The National Weather Service got at least seven reports of flooding over the weekend in the scar of the biggest fire in state history. 

Residents of northern New Mexico have been watching rain clouds with a sense of dread since  the Hermits Peak-Calf Canyon wildfire burned more than 340,000 acres of the Santa Fe National Forest since April. 

The fire, thanks in part to monsoon rains, is 93% contained. 

But rain is a blessing and a curse. Soils that went through high-intensity burn can’t absorb moisture, so monsoon rains can quickly become floods that carry debris and silt.

Beginning Friday afternoon, rainfall wreaked havoc in areas like Rociada and Holman, according to the National Weather Service reports. 

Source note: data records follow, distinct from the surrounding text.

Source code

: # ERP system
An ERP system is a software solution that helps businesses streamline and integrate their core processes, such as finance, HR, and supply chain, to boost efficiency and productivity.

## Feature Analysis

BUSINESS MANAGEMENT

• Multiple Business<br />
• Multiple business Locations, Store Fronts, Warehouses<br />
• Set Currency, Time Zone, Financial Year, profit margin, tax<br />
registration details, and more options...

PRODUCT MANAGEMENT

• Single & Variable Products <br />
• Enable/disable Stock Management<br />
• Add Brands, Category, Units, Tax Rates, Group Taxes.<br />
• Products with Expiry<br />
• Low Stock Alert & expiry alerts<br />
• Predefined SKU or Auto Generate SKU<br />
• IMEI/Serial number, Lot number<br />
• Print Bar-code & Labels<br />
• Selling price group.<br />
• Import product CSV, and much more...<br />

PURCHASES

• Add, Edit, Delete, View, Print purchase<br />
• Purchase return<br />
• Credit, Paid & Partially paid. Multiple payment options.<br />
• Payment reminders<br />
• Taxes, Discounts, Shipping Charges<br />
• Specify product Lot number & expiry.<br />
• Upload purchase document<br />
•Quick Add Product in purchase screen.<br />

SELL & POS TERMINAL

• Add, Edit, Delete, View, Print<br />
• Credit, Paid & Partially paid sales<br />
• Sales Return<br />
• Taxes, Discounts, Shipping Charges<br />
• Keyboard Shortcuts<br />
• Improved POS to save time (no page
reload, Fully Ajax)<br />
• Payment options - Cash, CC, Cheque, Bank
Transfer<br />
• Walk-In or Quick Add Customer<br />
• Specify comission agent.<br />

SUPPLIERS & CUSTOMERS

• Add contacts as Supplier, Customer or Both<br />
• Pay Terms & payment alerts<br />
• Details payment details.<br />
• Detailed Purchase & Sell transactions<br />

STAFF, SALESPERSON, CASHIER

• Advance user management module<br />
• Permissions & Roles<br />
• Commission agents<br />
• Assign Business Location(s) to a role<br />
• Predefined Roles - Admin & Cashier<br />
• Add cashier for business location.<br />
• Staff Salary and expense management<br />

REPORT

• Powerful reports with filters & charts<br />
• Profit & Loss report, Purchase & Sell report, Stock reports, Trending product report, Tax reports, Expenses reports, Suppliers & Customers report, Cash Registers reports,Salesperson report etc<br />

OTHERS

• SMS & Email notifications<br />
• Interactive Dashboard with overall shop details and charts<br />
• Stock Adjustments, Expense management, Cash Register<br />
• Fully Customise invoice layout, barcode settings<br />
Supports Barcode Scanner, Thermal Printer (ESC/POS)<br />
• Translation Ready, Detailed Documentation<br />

The seven reports provided by residents to the NWS mention waters rushing over highways causing closures, and a barn in Tierra Monte was flooded.

Source New Mexico has put together a map of where flooding reports were called in within the burn scar. It’s drawn from the NWS reports and the most-recent fire perimeter map produced by the National Interagency Fire Center. 

Did you see flooding in the area of the Hermits Peak – Calf Canyon burn scar? Contact reporter [email protected].

Annette Mokry, a meteorologist with the National Weather Service in Albuquerque, said the precipitation stopped more or less by Saturday. 

“I don’t think it was a worst-case scenario,” she said. “The heaviest rain that I’m aware of kind of fell in somewhat of a more localized couple of areas.”

One gauge near Gascon recorded 2 inches of rain, she said. 

“That was a localized amount,” she said. “If the entire scar were to get that much then, Oh, my God.”

She doesn’t mean to dismiss the damage and the fear some faced over the weekend, however. The Weather Service will continue to monitor and accept reports of flooding throughout the monsoon season.

“For the people affected, though? It probably seemed like worst-case to them,” she said. “I don’t want to minimize.”